• **Exercise**
Work through the listing below, copying each line that carries the word "framework".

*** Data supplied ***

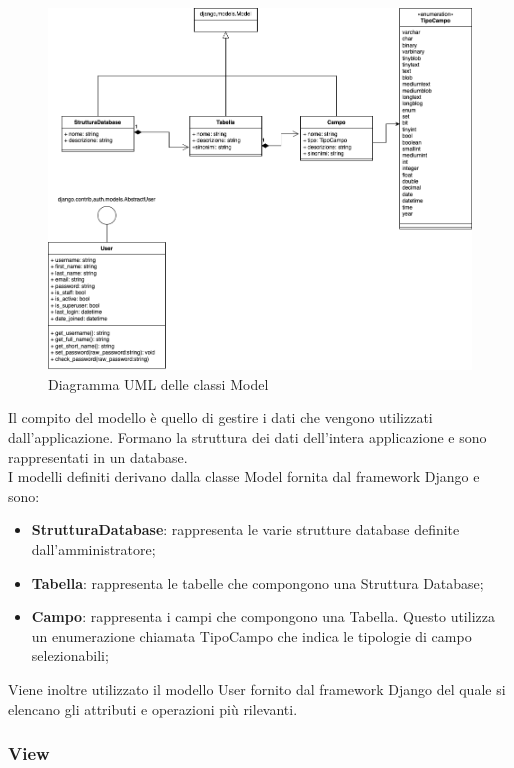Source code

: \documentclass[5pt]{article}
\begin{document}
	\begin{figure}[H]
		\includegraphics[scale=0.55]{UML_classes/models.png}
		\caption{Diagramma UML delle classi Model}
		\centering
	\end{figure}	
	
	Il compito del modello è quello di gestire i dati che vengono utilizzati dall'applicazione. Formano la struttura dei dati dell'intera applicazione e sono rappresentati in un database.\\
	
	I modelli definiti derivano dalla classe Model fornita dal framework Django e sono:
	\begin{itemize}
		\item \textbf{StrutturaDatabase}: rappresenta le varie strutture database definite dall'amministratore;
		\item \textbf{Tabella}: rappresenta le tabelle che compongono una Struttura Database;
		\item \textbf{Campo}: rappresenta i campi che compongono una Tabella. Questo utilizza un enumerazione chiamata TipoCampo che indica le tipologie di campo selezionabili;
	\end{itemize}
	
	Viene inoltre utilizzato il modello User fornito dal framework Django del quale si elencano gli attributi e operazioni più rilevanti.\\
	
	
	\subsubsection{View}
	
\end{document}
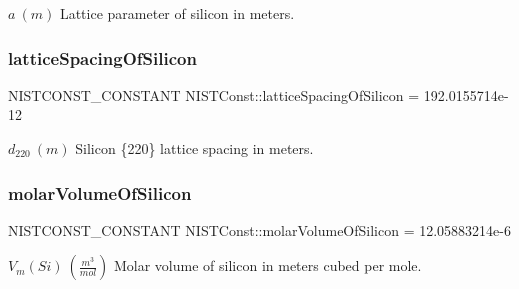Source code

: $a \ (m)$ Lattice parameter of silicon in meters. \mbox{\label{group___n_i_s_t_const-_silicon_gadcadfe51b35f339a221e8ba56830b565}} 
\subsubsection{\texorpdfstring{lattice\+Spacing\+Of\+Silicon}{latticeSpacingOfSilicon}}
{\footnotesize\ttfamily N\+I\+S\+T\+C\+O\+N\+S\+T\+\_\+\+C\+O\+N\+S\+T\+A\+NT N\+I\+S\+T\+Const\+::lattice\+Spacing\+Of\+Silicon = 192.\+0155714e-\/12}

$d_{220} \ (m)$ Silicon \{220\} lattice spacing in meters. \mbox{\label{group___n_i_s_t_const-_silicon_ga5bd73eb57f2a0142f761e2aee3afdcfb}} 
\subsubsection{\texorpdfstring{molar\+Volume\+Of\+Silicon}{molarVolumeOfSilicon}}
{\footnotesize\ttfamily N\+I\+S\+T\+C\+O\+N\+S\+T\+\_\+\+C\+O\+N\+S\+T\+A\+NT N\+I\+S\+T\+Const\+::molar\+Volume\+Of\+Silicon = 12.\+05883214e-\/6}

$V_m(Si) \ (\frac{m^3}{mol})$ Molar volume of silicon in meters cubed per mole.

*** End of Data supplied ***

• **Response to the task**
	I modelli definiti derivano dalla classe Model fornita dal framework Django e sono:
	Viene inoltre utilizzato il modello User fornito dal framework Django del quale si elencano gli attributi e operazioni più rilevanti.\\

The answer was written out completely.